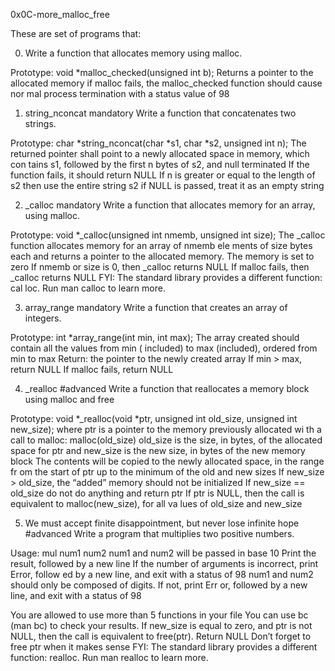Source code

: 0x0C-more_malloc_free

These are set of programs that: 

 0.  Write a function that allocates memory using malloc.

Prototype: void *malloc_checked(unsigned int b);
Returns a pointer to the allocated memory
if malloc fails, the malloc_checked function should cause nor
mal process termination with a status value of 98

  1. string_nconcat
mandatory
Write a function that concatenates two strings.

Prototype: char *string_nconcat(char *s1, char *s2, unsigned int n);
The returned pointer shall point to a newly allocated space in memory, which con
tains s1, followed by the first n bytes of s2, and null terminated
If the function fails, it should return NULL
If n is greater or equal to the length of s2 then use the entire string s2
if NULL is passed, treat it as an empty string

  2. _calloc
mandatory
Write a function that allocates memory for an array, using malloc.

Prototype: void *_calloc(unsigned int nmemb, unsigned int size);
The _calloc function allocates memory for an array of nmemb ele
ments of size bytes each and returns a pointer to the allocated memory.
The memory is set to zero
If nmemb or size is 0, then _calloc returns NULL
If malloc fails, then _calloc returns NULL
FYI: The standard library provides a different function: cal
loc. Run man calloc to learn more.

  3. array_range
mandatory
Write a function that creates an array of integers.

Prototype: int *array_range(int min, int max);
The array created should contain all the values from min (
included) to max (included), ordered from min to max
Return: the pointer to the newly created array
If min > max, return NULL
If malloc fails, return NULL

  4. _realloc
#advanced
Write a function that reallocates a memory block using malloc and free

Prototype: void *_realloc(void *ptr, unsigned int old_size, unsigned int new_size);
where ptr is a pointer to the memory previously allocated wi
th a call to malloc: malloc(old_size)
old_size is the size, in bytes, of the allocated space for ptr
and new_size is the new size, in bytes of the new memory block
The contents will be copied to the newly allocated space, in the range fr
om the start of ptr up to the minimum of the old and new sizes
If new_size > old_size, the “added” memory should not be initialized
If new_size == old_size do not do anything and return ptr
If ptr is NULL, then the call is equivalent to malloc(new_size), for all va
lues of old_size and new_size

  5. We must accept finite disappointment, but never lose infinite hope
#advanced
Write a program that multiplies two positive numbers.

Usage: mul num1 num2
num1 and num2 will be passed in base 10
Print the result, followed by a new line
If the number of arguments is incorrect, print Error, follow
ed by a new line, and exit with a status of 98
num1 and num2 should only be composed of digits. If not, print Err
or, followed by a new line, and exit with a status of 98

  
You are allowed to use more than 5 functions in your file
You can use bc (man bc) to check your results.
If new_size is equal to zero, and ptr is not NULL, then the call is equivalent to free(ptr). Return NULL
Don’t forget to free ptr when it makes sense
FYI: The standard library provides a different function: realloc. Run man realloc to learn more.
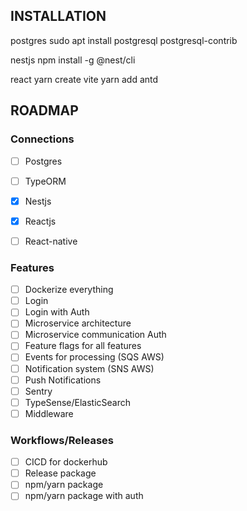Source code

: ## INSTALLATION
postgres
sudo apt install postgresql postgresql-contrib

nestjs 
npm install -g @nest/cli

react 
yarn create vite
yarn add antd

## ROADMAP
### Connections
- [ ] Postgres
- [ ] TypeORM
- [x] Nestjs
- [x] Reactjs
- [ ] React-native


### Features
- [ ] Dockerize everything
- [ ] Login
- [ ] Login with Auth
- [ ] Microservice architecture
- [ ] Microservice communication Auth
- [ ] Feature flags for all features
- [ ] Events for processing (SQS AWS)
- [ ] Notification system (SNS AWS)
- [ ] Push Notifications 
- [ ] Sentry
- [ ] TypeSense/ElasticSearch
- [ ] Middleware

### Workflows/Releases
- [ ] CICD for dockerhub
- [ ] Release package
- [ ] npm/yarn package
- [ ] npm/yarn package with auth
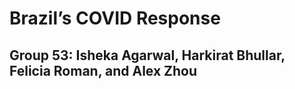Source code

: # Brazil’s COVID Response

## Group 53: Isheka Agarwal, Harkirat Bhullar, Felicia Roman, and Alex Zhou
--------------------------------
With the images left out, set down each record exactly as it appears.

Source code

: 0x0C-more_malloc_free

These are set of programs that: 

 0.  Write a function that allocates memory using malloc.

Prototype: void *malloc_checked(unsigned int b);
Returns a pointer to the allocated memory
if malloc fails, the malloc_checked function should cause nor
mal process termination with a status value of 98

  1. string_nconcat
mandatory
Write a function that concatenates two strings.

Prototype: char *string_nconcat(char *s1, char *s2, unsigned int n);
The returned pointer shall point to a newly allocated space in memory, which con
tains s1, followed by the first n bytes of s2, and null terminated
If the function fails, it should return NULL
If n is greater or equal to the length of s2 then use the entire string s2
if NULL is passed, treat it as an empty string

  2. _calloc
mandatory
Write a function that allocates memory for an array, using malloc.

Prototype: void *_calloc(unsigned int nmemb, unsigned int size);
The _calloc function allocates memory for an array of nmemb ele
ments of size bytes each and returns a pointer to the allocated memory.
The memory is set to zero
If nmemb or size is 0, then _calloc returns NULL
If malloc fails, then _calloc returns NULL
FYI: The standard library provides a different function: cal
loc. Run man calloc to learn more.

  3. array_range
mandatory
Write a function that creates an array of integers.

Prototype: int *array_range(int min, int max);
The array created should contain all the values from min (
included) to max (included), ordered from min to max
Return: the pointer to the newly created array
If min > max, return NULL
If malloc fails, return NULL

  4. _realloc
#advanced
Write a function that reallocates a memory block using malloc and free

Prototype: void *_realloc(void *ptr, unsigned int old_size, unsigned int new_size);
where ptr is a pointer to the memory previously allocated wi
th a call to malloc: malloc(old_size)
old_size is the size, in bytes, of the allocated space for ptr
and new_size is the new size, in bytes of the new memory block
The contents will be copied to the newly allocated space, in the range fr
om the start of ptr up to the minimum of the old and new sizes
If new_size > old_size, the “added” memory should not be initialized
If new_size == old_size do not do anything and return ptr
If ptr is NULL, then the call is equivalent to malloc(new_size), for all va
lues of old_size and new_size

  5. We must accept finite disappointment, but never lose infinite hope
#advanced
Write a program that multiplies two positive numbers.

Usage: mul num1 num2
num1 and num2 will be passed in base 10
Print the result, followed by a new line
If the number of arguments is incorrect, print Error, follow
ed by a new line, and exit with a status of 98
num1 and num2 should only be composed of digits. If not, print Err
or, followed by a new line, and exit with a status of 98

  
You are allowed to use more than 5 functions in your file
You can use bc (man bc) to check your results.
If new_size is equal to zero, and ptr is not NULL, then the call is equivalent to free(ptr). Return NULL
Don’t forget to free ptr when it makes sense
FYI: The standard library provides a different function: realloc. Run man realloc to learn more.
Source code

: ## INSTALLATION
postgres
sudo apt install postgresql postgresql-contrib

nestjs 
npm install -g @nest/cli

react 
yarn create vite
yarn add antd

## ROADMAP
### Connections
- [ ] Postgres
- [ ] TypeORM
- [x] Nestjs
- [x] Reactjs
- [ ] React-native


### Features
- [ ] Dockerize everything
- [ ] Login
- [ ] Login with Auth
- [ ] Microservice architecture
- [ ] Microservice communication Auth
- [ ] Feature flags for all features
- [ ] Events for processing (SQS AWS)
- [ ] Notification system (SNS AWS)
- [ ] Push Notifications 
- [ ] Sentry
- [ ] TypeSense/ElasticSearch
- [ ] Middleware

### Workflows/Releases
- [ ] CICD for dockerhub
- [ ] Release package
- [ ] npm/yarn package
- [ ] npm/yarn package with auth
Source code

: # Brazil’s COVID Response

## Group 53: Isheka Agarwal, Harkirat Bhullar, Felicia Roman, and Alex Zhou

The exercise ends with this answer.